I'm doing my own tribute today.

I know I'm the worst blogger. I know I haven't been writing, let alone reading anything on this website in months. Well I am sorry. I got caught up in work and blogging wasn't a priority anymore.
Well, right now, in this moment, it is. I'm making it one.
And also right now it is my 19th birthday. I won't be a teenager much longer. Normally birthdays are a big thing but this year I almost completely forgot about it.
Maybe it has something to do with me going on a mission tomorrow.
Maybe not. Either way, this year's birthday was overshadowed by a lot of more important things.

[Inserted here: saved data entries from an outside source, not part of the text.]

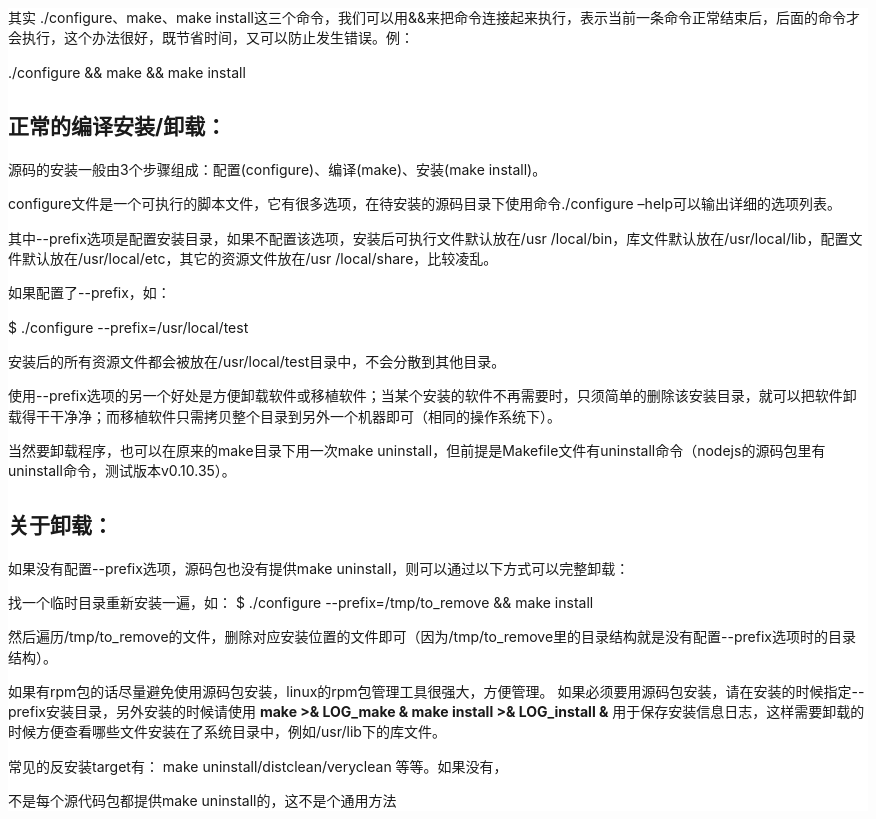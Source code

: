 其实 ./configure、make、make install这三个命令，我们可以用&&来把命令连接起来执行，表示当前一条命令正常结束后，后面的命令才会执行，这个办法很好，既节省时间，又可以防止发生错误。例：

./configure && make && make install



## 正常的编译安装/卸载：

源码的安装一般由3个步骤组成：配置(configure)、编译(make)、安装(make install)。

 

configure文件是一个可执行的脚本文件，它有很多选项，在待安装的源码目录下使用命令./configure –help可以输出详细的选项列表。

 

其中--prefix选项是配置安装目录，如果不配置该选项，安装后可执行文件默认放在/usr /local/bin，库文件默认放在/usr/local/lib，配置文件默认放在/usr/local/etc，其它的资源文件放在/usr /local/share，比较凌乱。

 

如果配置了--prefix，如：

$ ./configure --prefix=/usr/local/test

 

安装后的所有资源文件都会被放在/usr/local/test目录中，不会分散到其他目录。

 

使用--prefix选项的另一个好处是方便卸载软件或移植软件；当某个安装的软件不再需要时，只须简单的删除该安装目录，就可以把软件卸载得干干净净；而移植软件只需拷贝整个目录到另外一个机器即可（相同的操作系统下）。

 

当然要卸载程序，也可以在原来的make目录下用一次make uninstall，但前提是Makefile文件有uninstall命令（nodejs的源码包里有uninstall命令，测试版本v0.10.35）。



## 关于卸载：

如果没有配置--prefix选项，源码包也没有提供make uninstall，则可以通过以下方式可以完整卸载：

 

找一个临时目录重新安装一遍，如：
$ ./configure --prefix=/tmp/to_remove && make install

 

然后遍历/tmp/to_remove的文件，删除对应安装位置的文件即可（因为/tmp/to_remove里的目录结构就是没有配置--prefix选项时的目录结构）。

 

如果有rpm包的话尽量避免使用源码包安装，linux的rpm包管理工具很强大，方便管理。
如果必须要用源码包安装，请在安装的时候指定--prefix安装目录，另外安装的时候请使用
**make >& LOG_make &
make install >& LOG_install &**
用于保存安装信息日志，这样需要卸载的时候方便查看哪些文件安装在了系统目录中，例如/usr/lib下的库文件。


常见的反安装target有： make uninstall/distclean/veryclean 等等。如果没有，

不是每个源代码包都提供make uninstall的，这不是个通用方法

I've already said a lot of goodbyes. It's tough for the ones I really care about and/or the ones I won't see again. But the worst are the ones I didn't get to say. People who aren't around for me to see and won't be back until after I leave. There were a lot of those.
So I read a lot of blog posts in the last hour. I pretty much got caught up with all the ones I follow. I guess people still blog a lot. I thought it was a dying trend but I guess that was just in my brain.
Anyway, this will be my last one for a long time.
I just don't have a lot to say. Only a lot to do.
I get asked if I'm nervous a lot. But I'm not. I don't really get nervous, ever. I try to think of a time when I was but it's hard. Maybe my first voice recital. Or something.
Well, what's there to be nervous for? Sure it'll be hard. So what? Life is hard. Anything too hard to live through will kill me and then I'll be dead so I won't care anyway. Everything else is doable. This is just another thing. To be honest, I'm interested in seeing what missionary life is like. I'm excited to try my own unique brand of adaptation to a new situation. We'll see. I'm sure you will all get to hear how I'm doing in about a week or so.
If you're not on the email list, just send an email to bethannmartin@hotmail.com and ask to be on it. If I don't know you, back off!
I could go a lot of places from here but I'll be brief. Thanks for following. And thanks for staying close. There aren't a lot of people who read this blog but the ones who do have been so good to me. I made a promise that I would go on a mission and I will keep it. I'm glad to keep it.
Thank you for your support, your friendship, and especially your love. You have mine.
I'm going to say goodbye now, for a while. Don't worry though.

This isn't the end. This is just what happens next.